Casualties are increasing as Turkey presses on with its cross-border offensive on Kurdish-held areas of northern Syria.
At least 11 civilians have died and dozens of fighters from the Kurdish-led SDF and pro-Turkish factions have been killed, reports say.
The first death of a Turkish soldier was confirmed by Turkey’s military.
Tens of thousands of people have fled homes in the area, as international calls to halt the attack increase.
Republicans in the US House of Representatives have announced plans to introduce a sanctions bill against Turkey, and President Donald Trump has offered to mediate.
Turkey moved into northern Syria on Wednesday after the president pulled US troops out of the area.
Critics say the US withdrawal effectively gave Turkey the green light to begin its cross-border assault.
Turkey has defended the offensive as a bid to create a “safe zone” free of Kurdish militias which could also house Syrian refugees.
Turkey regards the Kurdish militias of the Syrian Democratic Forces (SDF) – which have controlled the cross-border areas – as “terrorists” who support an anti-Turkish insurgency.
The SDF have been key allies of the United States in the battle against the Islamic State (IS) group.

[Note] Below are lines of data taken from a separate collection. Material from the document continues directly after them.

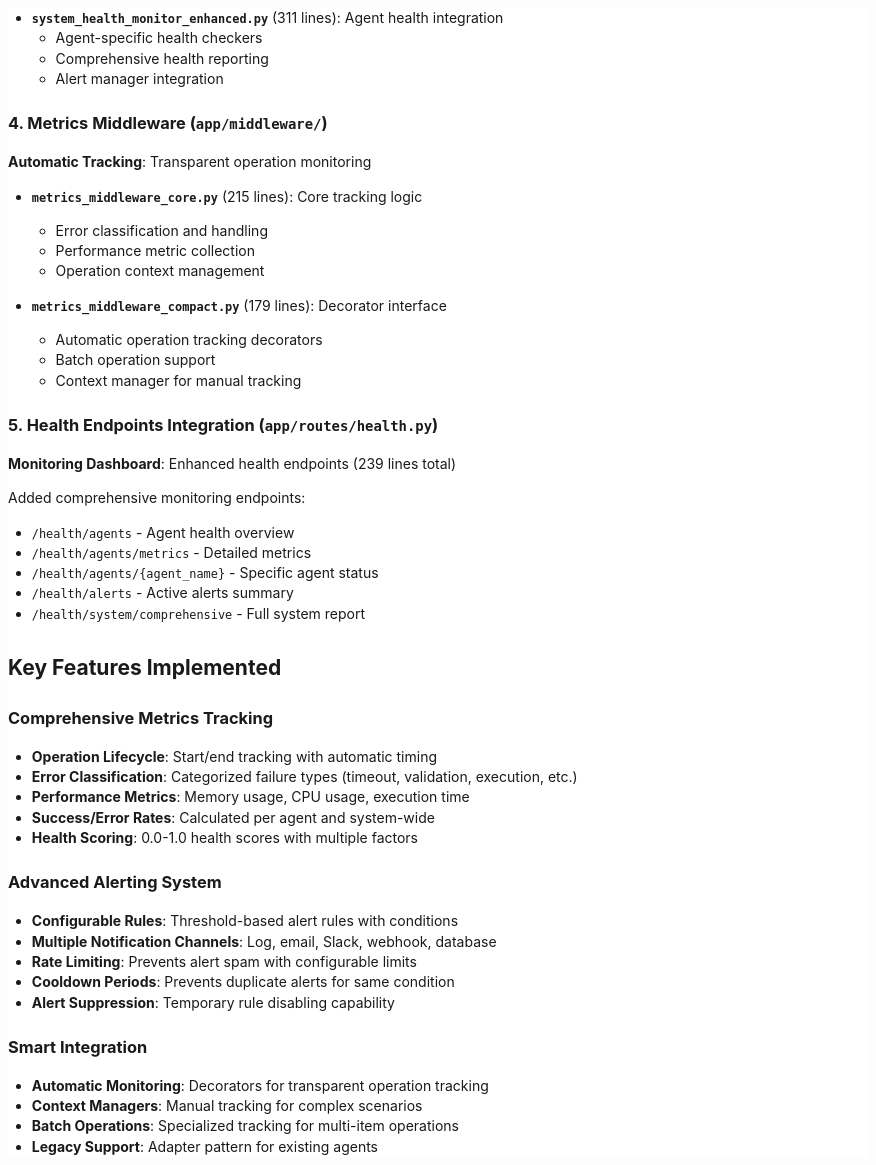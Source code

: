 - **`system_health_monitor_enhanced.py`** (311 lines): Agent health integration
  - Agent-specific health checkers
  - Comprehensive health reporting
  - Alert manager integration

### 4. Metrics Middleware (`app/middleware/`)
**Automatic Tracking**: Transparent operation monitoring

- **`metrics_middleware_core.py`** (215 lines): Core tracking logic
  - Error classification and handling
  - Performance metric collection
  - Operation context management

- **`metrics_middleware_compact.py`** (179 lines): Decorator interface
  - Automatic operation tracking decorators
  - Batch operation support
  - Context manager for manual tracking

### 5. Health Endpoints Integration (`app/routes/health.py`)
**Monitoring Dashboard**: Enhanced health endpoints (239 lines total)

Added comprehensive monitoring endpoints:
- `/health/agents` - Agent health overview
- `/health/agents/metrics` - Detailed metrics
- `/health/agents/{agent_name}` - Specific agent status
- `/health/alerts` - Active alerts summary
- `/health/system/comprehensive` - Full system report

## Key Features Implemented

### Comprehensive Metrics Tracking
- **Operation Lifecycle**: Start/end tracking with automatic timing
- **Error Classification**: Categorized failure types (timeout, validation, execution, etc.)
- **Performance Metrics**: Memory usage, CPU usage, execution time
- **Success/Error Rates**: Calculated per agent and system-wide
- **Health Scoring**: 0.0-1.0 health scores with multiple factors

### Advanced Alerting System
- **Configurable Rules**: Threshold-based alert rules with conditions
- **Multiple Notification Channels**: Log, email, Slack, webhook, database
- **Rate Limiting**: Prevents alert spam with configurable limits
- **Cooldown Periods**: Prevents duplicate alerts for same condition
- **Alert Suppression**: Temporary rule disabling capability

### Smart Integration
- **Automatic Monitoring**: Decorators for transparent operation tracking
- **Context Managers**: Manual tracking for complex scenarios
- **Batch Operations**: Specialized tracking for multi-item operations
- **Legacy Support**: Adapter pattern for existing agents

One major concern for the international community is the fate of thousands of suspected IS prisoners, including many foreign nationals, being guarded by Kurdish-led forces in the region.
What’s the latest on the fighting?
On Thursday, Turkish troops encircled the border towns of Ras al-Ain and Tal Abyad.
The Kurdish Red Crescent said there had been 11 confirmed civilian deaths so far and 28 serious injuries, mostly in Ras al-Ain and another border town, Qamishli. Some are children.
At least five people, including a Syrian baby, were reportedly killed in Kurdish shelling of Turkish border towns.
Activists from the Syrian Observatory for Human Rights reported at least 29 deaths among the SDF and 17 from among pro-Turkish Syrian rebels, the Free Syrian Army, as more than 10 villages fell into Turkish hands.
In a later report, they said that seven members of the pro-Turkish forces had been killed as the SDF retook a village in Tal Abyad region, one of them a Turkish soldier.
Turkey’s military confirmed a soldier’s death and said three others had been wounded.
Turkey’s Anadolu news agency said late on Thursday that 228 Kurdish militants had been “neutralised” since the start of the operation.
Meanwhile tens of thousands of civilians are fleeing their homes, and aid agencies fear the exodus could reach hundreds of thousands.
Turkey wants to create a “safe zone” running for 480km (300 miles) along the Syrian side of the border but says it will not advance deeper than a planned 32km limit.
How is the offensive affecting people?
Some 64,000 people have already reportedly fled their homes, the International Rescue Committee aid organization said. The UK-based monitoring group, the Syrian Observatory for Human Rights, gave a similar figure.
The IRC’s Misty Buswell said: “If the offensive continues it’s possible a total of 300,000 people could be displaced to already overstretched camps and towns still recovering from the fight against IS.”
Another group of 14 humanitarian organisations, including the Mercy Corps, warned the figure could be 450,000.
What has the reaction been?
The UN Security Council discussed the situation on Thursday at the request of its current five EU members – the UK, France, Germany, Belgium and Poland.
The five called on Turkey to halt its military offensive, saying “renewed armed hostilities in the north-east will further undermine the stability of the whole region, exacerbate civilian suffering and provoke further displacements”.
UN Secretary General Antonio Guterres expressed his “deep concern” at the rising violence.
Turkey for its part said it would take responsibility for the IS prisoners it found during its offensive.
Mr Erdogan has strongly defended the incursion, threatening to send some of the 3.6 million Syrian refugees it hosts to Europe if the Turkish offensive is described as an occupation.